Anasayfa » İran mı? Türkiye mi?

Yazı Hakkında

Başlık: İran mı? Türkiye mi?
Kaynak: Cumhuriyet Gazetesi (s.17)
Tarih:  16 Temmuz 1999, Cuma

Yazı

HAFTAYA BAKIŞ

AHMET TANER KIŞLALI

İran mı? Türkiye mi?

İran’da Şah devrilip de yerini Humeyni alırken heyecan bizim meclise de yansımıştı. Erbakan’ın MSP’si kıvıl kıvıldı. İçlerinden birisi gündem dışı söz alıp kürsüye fırlamıştı:
-İran halkının devrimini alkışlamalıyız!
Yani dine dayalı bir rejimi alkışlamamız isteniyordu.  Şimdi de Sayın Recai Kutan üzgün. İran halkının da desteklediği anlaşılan öğrenci hareketlerini küçümseme çabası içinde. Aslında Tahran’daki öğrenci ayaklanmasını, 27 Mayıs öncesi Türkiye’sine benzetenler de yanılıyorlar; İran modelinin ağır ağır -ama kaçınılmaz bir biçimde- sönmekte olduğu gerçeğine gözlerini yumanlar da…

★★★

İran ile Türkiye hiç benzemiyor.. Ne geçmişte benziyordu ne de bugün.
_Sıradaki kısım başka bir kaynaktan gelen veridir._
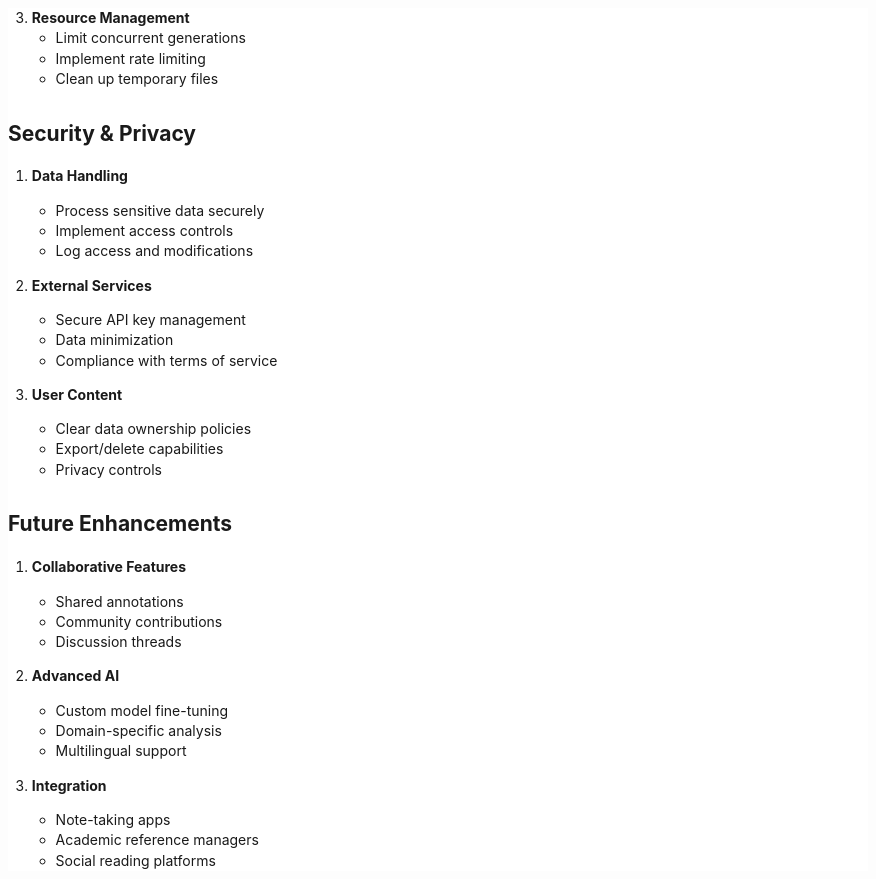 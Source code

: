 3. **Resource Management**
   - Limit concurrent generations
   - Implement rate limiting
   - Clean up temporary files

## Security & Privacy

1. **Data Handling**
   - Process sensitive data securely
   - Implement access controls
   - Log access and modifications

2. **External Services**
   - Secure API key management
   - Data minimization
   - Compliance with terms of service

3. **User Content**
   - Clear data ownership policies
   - Export/delete capabilities
   - Privacy controls

## Future Enhancements

1. **Collaborative Features**
   - Shared annotations
   - Community contributions
   - Discussion threads

2. **Advanced AI**
   - Custom model fine-tuning
   - Domain-specific analysis
   - Multilingual support

3. **Integration**
   - Note-taking apps
   - Academic reference managers
   - Social reading platforms
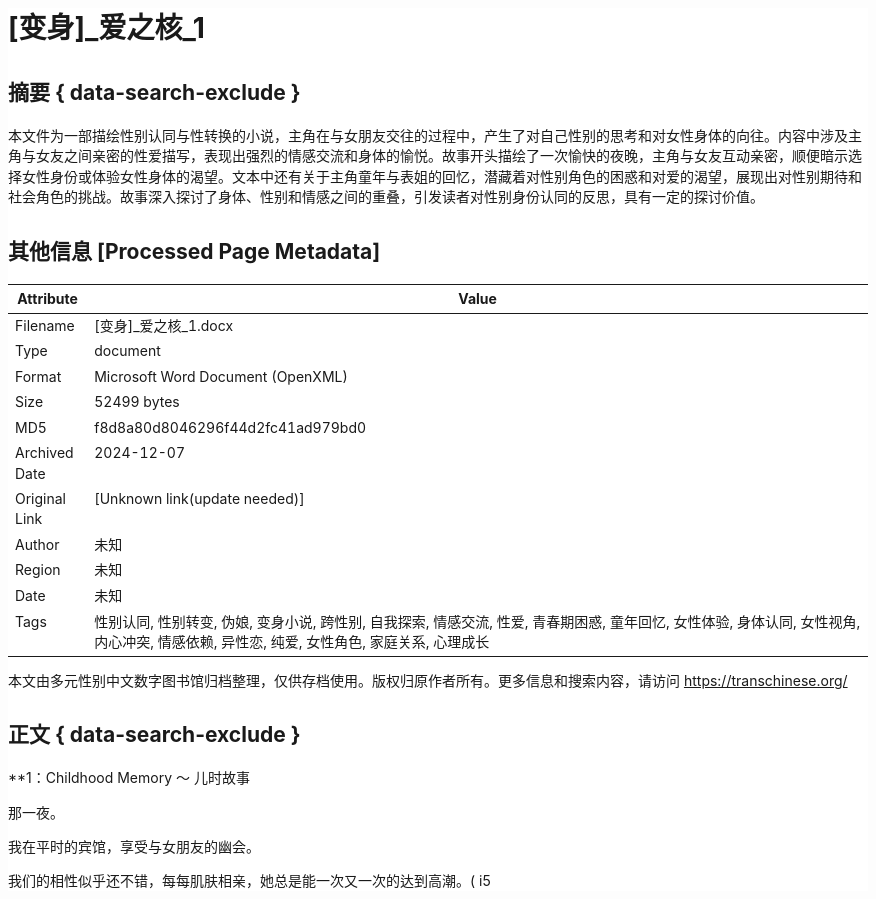 # [变身]_爱之核_1



## 摘要  { data-search-exclude }


本文件为一部描绘性别认同与性转换的小说，主角在与女朋友交往的过程中，产生了对自己性别的思考和对女性身体的向往。内容中涉及主角与女友之间亲密的性爱描写，表现出强烈的情感交流和身体的愉悦。故事开头描绘了一次愉快的夜晚，主角与女友互动亲密，顺便暗示选择女性身份或体验女性身体的渴望。文本中还有关于主角童年与表姐的回忆，潜藏着对性别角色的困惑和对爱的渴望，展现出对性别期待和社会角色的挑战。故事深入探讨了身体、性别和情感之间的重叠，引发读者对性别身份认同的反思，具有一定的探讨价值。



## 其他信息 [Processed Page Metadata]

| Attribute       | Value                                  |
|-----------------|----------------------------------------|
| Filename        | [变身]_爱之核_1.docx                             |
| Type            | document                                 |
| Format          | Microsoft Word Document (OpenXML)                               |
| Size            | 52499 bytes                           |
| MD5             | f8d8a80d8046296f44d2fc41ad979bd0                                  |
| Archived Date   | 2024-12-07                             |
| Original Link   | [Unknown link(update needed)]                         |
| Author          | 未知                               |
| Region          | 未知                               |
| Date            | 未知                                 |
| Tags            | 性别认同, 性别转变, 伪娘, 变身小说, 跨性别, 自我探索, 情感交流, 性爱, 青春期困惑, 童年回忆, 女性体验, 身体认同, 女性视角, 内心冲突, 情感依赖, 异性恋, 纯爱, 女性角色, 家庭关系, 心理成长                                 |

本文由多元性别中文数字图书馆归档整理，仅供存档使用。版权归原作者所有。更多信息和搜索内容，请访问 <https://transchinese.org/>


## 正文 { data-search-exclude }


**1：Childhood Memory ～ 儿时故事



那一夜。



我在平时的宾馆，享受与女朋友的幽会。



我们的相性似乎还不错，每每肌肤相亲，她总是能一次又一次的达到高潮。( i5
Bu gerçeği kavramakta zorluk çekenlerin, Taha Akyol’un “ Osmanlı’da ve İran’da Mezhep ve Devlet” kitabını dikkatli okumalarının tam zamanıdır. Bir. Safeviler döneminden beri, İran’a damgasını Şii inancı ve geleneği vurdu. Şahlar uzun süre “saklı imam”ı temsil ettiler. Siyasal güçlerine, bir de dinsel güç eklenmiş oldu… Oysa Osmanlı padişahları -halife sanını taşıdıkları dönemlerde bile-sadece siyasal bir otorite sahiptiler. İki. Şahlar “Mehdi-İmam”  gibi görüldüklerinde aşırı derecede güçlüydüler. Zamanla “imam”ın temsilciliği mollalara geçince zayıfladılar. Osmanlı’da ise padişahlar, ulema karşısında hemen daima üstün bir konumda kaldılar. Dinsel otoritenin gücü, İran Meşrutiyet Anayasası’na da yansımıştı. Mollaların, yasaların şeriata uygun olup olmadığını denetleme yetkisi bile vardı. Osmanlı’da ise böyle bir durum hiçbir zaman olmadı. Şeyhülislam ancak başvuru olduğunda “fetva” verebilirdi. Üç. Şahların dinsel güçlerini yitirip zayıflamasıyla, toplumun öncülüğü tamamen dinsel güçlere geçti. Osmanlı’da ise ‘ıslahat’ hareketlerinin öncülüğü padişahlardan ve merkez örgütünden geldi. İran’da öncülüğü hep dinsel güçler yaptılar ve çözümü hep geçmişte aradılar. Türkiye’de ise çağdaşlaşmanın öncüsü asker ve sivil bürokratlar oldular… Dört. Tıpkı Cezayir’de olduğu gibi Şah’ın İran’ında da siyasal muhalefete izin verilmemesi tüm toplumsal tepkilerin “dinsel muhalefet”te toplanmasına yol açmıştı. Oysa Türkiye Cumhuriyeti’nin başından beri durum tam tersiydi. Beş. İran, İslam öncesinin Zerdüşt geleneğinin izlerini taşıyor. Anadolu’nun köklerinde ise, göçebe kültürünün ilkel demokratik gelenekleri ve Şamanizmin kadın-erkek eşitliği anlayışı var…

★★★

Geçmişte neresi benziyordu ki, bugün bir yerleri benzesin! İki ayrı tarih, iki ayrı kültür, ve iki ayrı “model”. İran kendi modelini Türkiye’ye sızdırma çabalarında başarısız. Çünkü o modelin altyapısı yok Türkiye’de… Ama Türkiye hiçbir şey yapmasa da, modeli İran rejimini her zaman rahatsız edecektir. Çünkü aydınlığın ışığı karanlıkta yaşayanları her zaman çeker! Çünkü güzeli görenlere çirkini kabul ettirmek çok daha zordur. Ne demiş ozan: “Çalış idraki kaldır, Eğer muktedirsen ademiyetten!” Gözler görüp kulaklar duyarken, insanoğlunun düşünmesini nasıl engelleyebilirsiniz? Üniversite öğrencisi ise, sadece görmez ve duymaz, Aynı zamanda da onları yorumlayabilecek bilgiler alır. Ve üstelik de, düzenle henüz bütünleşmemiş olmanın ve bir arada bulunmanın verdiği bir olanağa sahiptir. İran’ın mollaları, kapılarını çağa kapatarak yaşamak istiyorlar.. Yaşayamazlar. Türkiye’nin yanı başlarında olması, çıkmaz bir yolu sadece kısaltıyor.